656 Squadron, 4 Regiment Army Air Corps (4 Regt AAC) and their Apache helicopters are taking part in Exercise Clockwork at Bardufoss in Norway, say the British Army.
The Army say that the Apaches are flying alongside the Wildcat battlefield reconnaissance helicopters of the Commando Helicopter Force, learning how to operate together in some of the harshest weather conditions.
“Training in the Arctic builds on the Apache’s battle-winning abilities that have already been proved on combat operations in the maritime and desert environments.
A key role for 4 Regt AAC is to maintain a force of Apaches on standby to provide an aviation strike capability to the Royal Marines of 3 Commando Brigade, the British military’s extreme cold weather warfare specialists.”
The UK currently operates a modified version of the Apache Longbow; the Apache AH1. Westland built 67 WAH-64 Apaches under license from Boeing, following a competition between the Eurocopter Tiger and the Apache for the British Army’s new Attack Helicopter in 1995.
Important deviations made by AgustaWestland from the US Apache variants include changing to more powerful Rolls-Royce engines, and the addition of a folding blade assembly for use on naval ships.

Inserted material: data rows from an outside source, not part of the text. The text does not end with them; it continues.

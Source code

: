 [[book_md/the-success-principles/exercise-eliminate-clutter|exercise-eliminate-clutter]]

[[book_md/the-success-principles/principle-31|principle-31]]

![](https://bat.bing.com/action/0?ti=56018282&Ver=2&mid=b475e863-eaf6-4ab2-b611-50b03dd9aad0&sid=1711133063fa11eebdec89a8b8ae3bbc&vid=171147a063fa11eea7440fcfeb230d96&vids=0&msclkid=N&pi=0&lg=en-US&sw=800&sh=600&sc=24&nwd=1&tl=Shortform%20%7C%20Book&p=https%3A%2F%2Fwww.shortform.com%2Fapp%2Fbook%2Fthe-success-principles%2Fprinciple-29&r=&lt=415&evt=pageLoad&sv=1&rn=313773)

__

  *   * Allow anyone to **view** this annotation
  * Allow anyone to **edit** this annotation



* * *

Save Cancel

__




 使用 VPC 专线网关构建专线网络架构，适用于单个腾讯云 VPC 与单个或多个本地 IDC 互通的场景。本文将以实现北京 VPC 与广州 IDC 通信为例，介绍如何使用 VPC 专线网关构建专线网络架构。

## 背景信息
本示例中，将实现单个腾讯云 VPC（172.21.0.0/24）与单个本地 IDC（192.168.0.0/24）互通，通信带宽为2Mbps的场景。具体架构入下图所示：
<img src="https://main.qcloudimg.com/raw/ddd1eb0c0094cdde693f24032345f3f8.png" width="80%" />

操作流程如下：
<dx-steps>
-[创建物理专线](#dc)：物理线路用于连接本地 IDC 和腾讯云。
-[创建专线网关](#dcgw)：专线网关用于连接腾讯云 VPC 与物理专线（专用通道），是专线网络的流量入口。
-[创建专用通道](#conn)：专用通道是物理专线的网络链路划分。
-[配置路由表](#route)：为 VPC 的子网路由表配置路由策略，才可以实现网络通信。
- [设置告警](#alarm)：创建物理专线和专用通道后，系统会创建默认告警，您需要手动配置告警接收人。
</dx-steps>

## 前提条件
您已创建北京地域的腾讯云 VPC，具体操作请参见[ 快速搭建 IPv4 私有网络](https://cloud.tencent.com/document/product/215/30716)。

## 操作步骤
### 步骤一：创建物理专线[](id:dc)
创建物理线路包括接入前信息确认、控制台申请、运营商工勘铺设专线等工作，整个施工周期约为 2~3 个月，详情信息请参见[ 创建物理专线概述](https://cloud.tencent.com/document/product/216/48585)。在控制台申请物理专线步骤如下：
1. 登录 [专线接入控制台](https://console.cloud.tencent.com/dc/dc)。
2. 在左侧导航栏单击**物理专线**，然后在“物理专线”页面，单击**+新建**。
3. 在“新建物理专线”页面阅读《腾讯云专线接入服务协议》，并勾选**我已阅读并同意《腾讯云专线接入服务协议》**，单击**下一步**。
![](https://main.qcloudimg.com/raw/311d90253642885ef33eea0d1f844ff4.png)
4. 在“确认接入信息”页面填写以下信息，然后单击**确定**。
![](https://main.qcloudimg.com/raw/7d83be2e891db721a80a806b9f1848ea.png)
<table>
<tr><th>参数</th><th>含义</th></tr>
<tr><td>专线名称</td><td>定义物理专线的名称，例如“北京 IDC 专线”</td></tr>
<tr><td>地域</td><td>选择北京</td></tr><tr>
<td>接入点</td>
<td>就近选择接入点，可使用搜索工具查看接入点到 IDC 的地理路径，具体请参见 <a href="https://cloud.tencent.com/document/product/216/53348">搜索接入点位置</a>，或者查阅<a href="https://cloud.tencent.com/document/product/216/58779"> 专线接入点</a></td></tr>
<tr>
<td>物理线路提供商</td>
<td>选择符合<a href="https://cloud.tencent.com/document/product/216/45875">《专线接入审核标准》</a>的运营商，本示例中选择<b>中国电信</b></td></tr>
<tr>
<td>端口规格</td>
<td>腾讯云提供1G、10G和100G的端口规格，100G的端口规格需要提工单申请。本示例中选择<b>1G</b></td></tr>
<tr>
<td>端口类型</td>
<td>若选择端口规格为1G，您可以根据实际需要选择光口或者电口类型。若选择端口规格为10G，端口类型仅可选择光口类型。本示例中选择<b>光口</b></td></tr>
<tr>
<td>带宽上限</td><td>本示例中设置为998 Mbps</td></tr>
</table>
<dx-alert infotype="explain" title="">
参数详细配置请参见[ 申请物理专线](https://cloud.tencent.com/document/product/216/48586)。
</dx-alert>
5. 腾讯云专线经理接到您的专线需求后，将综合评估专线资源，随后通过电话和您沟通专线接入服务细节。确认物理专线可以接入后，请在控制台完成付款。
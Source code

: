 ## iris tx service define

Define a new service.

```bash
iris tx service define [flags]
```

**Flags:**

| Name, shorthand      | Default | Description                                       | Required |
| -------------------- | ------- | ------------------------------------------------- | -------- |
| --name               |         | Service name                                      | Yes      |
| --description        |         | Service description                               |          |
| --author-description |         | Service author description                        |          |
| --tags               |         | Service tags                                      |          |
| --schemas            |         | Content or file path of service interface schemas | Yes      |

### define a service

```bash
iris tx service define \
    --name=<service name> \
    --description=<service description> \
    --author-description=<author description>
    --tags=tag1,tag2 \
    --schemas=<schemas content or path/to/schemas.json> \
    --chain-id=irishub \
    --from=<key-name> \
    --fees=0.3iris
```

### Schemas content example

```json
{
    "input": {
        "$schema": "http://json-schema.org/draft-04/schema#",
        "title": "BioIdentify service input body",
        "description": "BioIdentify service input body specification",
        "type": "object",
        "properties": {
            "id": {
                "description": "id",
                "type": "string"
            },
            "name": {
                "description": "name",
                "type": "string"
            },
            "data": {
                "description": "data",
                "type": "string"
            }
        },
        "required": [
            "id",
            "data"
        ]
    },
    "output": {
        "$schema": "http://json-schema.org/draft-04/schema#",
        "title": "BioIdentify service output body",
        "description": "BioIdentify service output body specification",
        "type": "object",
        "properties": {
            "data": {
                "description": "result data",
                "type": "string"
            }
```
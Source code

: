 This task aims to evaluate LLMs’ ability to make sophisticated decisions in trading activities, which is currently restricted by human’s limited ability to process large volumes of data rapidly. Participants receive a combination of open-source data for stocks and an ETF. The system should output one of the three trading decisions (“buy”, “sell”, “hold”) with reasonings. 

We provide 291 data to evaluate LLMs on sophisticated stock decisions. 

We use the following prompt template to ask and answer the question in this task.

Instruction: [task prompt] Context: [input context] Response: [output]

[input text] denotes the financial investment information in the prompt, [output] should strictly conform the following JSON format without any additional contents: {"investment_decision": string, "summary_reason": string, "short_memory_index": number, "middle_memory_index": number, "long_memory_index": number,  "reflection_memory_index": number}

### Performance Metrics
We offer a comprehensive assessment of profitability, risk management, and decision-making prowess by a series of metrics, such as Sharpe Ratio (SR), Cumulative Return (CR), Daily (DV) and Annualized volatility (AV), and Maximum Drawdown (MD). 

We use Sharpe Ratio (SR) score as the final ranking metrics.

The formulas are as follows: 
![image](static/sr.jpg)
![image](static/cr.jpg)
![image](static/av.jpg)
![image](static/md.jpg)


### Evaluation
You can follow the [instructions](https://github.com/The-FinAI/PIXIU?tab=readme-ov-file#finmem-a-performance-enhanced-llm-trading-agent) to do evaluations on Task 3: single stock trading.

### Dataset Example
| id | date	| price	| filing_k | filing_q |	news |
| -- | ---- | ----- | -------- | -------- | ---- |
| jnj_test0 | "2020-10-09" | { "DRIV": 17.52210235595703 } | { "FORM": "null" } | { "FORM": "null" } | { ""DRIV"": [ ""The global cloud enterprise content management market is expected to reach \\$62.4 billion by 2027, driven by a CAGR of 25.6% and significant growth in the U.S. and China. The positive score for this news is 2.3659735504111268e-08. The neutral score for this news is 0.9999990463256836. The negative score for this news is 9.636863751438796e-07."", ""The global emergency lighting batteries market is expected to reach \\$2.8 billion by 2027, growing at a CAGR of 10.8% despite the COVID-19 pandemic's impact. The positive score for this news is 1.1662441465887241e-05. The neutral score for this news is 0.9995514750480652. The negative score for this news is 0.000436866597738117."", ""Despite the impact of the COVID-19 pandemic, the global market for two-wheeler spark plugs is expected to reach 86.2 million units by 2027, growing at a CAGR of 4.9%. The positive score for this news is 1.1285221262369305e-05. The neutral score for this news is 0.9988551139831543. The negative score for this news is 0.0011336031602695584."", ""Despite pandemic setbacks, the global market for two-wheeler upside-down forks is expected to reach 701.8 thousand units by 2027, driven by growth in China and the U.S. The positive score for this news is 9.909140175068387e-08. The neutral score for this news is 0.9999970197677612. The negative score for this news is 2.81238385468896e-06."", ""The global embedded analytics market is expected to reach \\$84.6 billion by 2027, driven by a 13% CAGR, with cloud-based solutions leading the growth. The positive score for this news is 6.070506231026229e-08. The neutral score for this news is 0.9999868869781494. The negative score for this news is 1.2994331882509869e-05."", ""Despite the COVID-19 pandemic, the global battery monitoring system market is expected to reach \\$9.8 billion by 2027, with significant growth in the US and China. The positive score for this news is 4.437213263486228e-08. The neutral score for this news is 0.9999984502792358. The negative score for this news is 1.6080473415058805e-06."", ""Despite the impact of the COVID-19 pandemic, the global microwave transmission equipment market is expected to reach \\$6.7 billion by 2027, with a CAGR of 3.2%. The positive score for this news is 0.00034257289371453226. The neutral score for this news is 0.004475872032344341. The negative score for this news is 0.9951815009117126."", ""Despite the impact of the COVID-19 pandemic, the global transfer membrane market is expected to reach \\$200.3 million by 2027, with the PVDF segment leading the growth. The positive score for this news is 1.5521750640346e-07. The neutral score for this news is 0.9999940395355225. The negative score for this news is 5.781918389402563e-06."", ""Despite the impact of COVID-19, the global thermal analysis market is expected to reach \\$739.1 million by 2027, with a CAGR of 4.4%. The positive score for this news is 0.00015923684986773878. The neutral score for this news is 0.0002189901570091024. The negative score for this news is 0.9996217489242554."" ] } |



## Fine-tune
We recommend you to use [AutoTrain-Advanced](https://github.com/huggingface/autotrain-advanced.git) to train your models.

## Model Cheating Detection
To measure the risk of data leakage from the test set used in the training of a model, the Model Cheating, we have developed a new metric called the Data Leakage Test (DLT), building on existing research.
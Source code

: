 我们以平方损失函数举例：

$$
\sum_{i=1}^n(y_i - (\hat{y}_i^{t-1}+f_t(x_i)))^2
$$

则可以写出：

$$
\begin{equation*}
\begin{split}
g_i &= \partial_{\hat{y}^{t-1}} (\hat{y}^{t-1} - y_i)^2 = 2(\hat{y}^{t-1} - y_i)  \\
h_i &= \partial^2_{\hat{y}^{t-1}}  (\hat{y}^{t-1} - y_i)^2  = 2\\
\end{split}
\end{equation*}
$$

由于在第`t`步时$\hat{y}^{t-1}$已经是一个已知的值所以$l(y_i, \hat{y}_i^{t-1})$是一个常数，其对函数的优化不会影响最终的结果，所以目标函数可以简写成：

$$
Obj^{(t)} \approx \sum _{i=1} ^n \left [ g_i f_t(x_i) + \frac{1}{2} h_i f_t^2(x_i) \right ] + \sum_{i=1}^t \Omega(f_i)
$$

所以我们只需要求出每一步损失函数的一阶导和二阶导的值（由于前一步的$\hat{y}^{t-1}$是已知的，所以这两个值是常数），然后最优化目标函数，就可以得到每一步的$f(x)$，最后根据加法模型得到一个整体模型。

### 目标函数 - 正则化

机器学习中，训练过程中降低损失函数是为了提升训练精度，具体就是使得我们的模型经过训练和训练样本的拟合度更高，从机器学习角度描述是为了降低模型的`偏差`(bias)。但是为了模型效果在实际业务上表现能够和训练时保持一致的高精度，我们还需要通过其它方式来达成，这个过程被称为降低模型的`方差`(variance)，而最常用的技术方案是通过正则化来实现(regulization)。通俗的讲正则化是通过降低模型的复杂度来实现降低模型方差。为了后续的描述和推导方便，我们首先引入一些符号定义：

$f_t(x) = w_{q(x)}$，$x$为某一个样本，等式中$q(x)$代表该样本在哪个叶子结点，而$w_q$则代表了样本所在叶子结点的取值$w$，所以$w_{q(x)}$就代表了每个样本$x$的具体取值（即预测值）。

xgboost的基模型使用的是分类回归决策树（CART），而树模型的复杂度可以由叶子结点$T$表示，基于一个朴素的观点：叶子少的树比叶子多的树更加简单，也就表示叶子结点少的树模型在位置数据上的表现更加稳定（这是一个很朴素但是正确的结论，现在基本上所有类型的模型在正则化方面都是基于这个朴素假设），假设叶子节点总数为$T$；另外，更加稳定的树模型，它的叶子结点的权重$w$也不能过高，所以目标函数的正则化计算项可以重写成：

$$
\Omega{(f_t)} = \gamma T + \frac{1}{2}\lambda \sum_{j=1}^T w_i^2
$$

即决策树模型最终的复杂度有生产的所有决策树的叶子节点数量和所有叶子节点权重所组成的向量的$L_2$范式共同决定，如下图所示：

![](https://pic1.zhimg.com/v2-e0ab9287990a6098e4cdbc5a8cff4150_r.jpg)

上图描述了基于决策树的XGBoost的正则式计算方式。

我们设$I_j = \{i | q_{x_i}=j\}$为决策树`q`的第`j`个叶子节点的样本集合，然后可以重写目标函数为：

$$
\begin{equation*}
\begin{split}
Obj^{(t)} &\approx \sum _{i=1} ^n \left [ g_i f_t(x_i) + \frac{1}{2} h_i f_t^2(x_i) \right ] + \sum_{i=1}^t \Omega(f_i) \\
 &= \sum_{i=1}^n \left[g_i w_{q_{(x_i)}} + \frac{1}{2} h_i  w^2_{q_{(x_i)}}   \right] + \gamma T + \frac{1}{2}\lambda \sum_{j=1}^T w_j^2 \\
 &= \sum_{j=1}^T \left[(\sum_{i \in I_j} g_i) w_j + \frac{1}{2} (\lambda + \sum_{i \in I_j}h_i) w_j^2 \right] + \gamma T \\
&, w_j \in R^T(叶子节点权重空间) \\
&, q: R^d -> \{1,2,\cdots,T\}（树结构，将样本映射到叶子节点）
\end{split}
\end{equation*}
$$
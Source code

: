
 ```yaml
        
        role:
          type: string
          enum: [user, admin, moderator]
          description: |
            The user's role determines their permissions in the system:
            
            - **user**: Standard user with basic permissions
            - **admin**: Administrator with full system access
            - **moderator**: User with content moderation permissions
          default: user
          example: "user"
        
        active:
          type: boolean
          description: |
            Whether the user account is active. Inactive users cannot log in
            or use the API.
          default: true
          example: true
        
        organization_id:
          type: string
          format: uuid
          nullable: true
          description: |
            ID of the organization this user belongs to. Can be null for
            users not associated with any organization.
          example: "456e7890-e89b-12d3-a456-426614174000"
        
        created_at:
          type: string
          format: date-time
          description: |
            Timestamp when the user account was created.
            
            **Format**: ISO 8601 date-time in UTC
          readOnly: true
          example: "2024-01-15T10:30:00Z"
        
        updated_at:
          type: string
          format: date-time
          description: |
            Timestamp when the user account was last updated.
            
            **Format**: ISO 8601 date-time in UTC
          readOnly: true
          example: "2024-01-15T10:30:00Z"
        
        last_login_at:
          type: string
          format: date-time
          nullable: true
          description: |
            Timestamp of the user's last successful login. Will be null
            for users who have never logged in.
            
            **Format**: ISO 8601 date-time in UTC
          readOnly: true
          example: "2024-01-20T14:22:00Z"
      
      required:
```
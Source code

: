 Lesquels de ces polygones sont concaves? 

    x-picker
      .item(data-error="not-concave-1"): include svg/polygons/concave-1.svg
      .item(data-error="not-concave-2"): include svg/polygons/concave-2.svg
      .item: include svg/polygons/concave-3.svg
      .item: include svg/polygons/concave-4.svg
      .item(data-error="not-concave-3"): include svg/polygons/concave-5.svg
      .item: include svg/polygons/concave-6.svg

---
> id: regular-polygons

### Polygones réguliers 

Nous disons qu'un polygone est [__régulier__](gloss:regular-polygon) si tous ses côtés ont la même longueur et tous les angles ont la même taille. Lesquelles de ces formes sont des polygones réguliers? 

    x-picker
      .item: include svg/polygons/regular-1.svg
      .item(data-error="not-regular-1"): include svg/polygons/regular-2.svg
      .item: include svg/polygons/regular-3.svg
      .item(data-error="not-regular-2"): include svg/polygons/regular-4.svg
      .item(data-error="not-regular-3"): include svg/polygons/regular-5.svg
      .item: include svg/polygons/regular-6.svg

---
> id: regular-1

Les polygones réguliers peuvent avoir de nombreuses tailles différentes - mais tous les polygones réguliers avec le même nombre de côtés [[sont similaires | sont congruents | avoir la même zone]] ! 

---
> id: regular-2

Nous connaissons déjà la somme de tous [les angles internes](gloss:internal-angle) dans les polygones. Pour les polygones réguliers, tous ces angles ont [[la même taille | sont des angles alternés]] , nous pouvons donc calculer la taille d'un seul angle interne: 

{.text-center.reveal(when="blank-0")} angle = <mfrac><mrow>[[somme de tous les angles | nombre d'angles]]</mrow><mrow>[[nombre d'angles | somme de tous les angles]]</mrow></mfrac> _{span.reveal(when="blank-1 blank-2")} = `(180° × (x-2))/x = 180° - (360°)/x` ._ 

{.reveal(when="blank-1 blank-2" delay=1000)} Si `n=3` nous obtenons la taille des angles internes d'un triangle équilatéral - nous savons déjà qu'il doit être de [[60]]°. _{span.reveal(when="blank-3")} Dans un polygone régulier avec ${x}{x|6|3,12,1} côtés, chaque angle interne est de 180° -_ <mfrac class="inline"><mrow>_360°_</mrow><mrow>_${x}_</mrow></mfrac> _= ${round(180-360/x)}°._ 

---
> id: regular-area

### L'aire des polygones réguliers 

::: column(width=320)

In 2016, the UK Ministry of Defence confirmed a US Foreign Military Sale worth $2.3 billion for 50 AH-64Es to be built in Mesa, Arizona. Leonardo Helicopters in the UK is to maintain the current fleet of Apaches until 2023–2024, with a long-term plan for Leonardo and other UK companies to “do most of the work” on the new fleet.
The deal includes an initial support contract for maintenance of the new helicopters, along with spare parts and training simulators for UK pilots. The first UK helicopters are due off the US production line in early 2020 and will begin entering service with the British Army in 2022.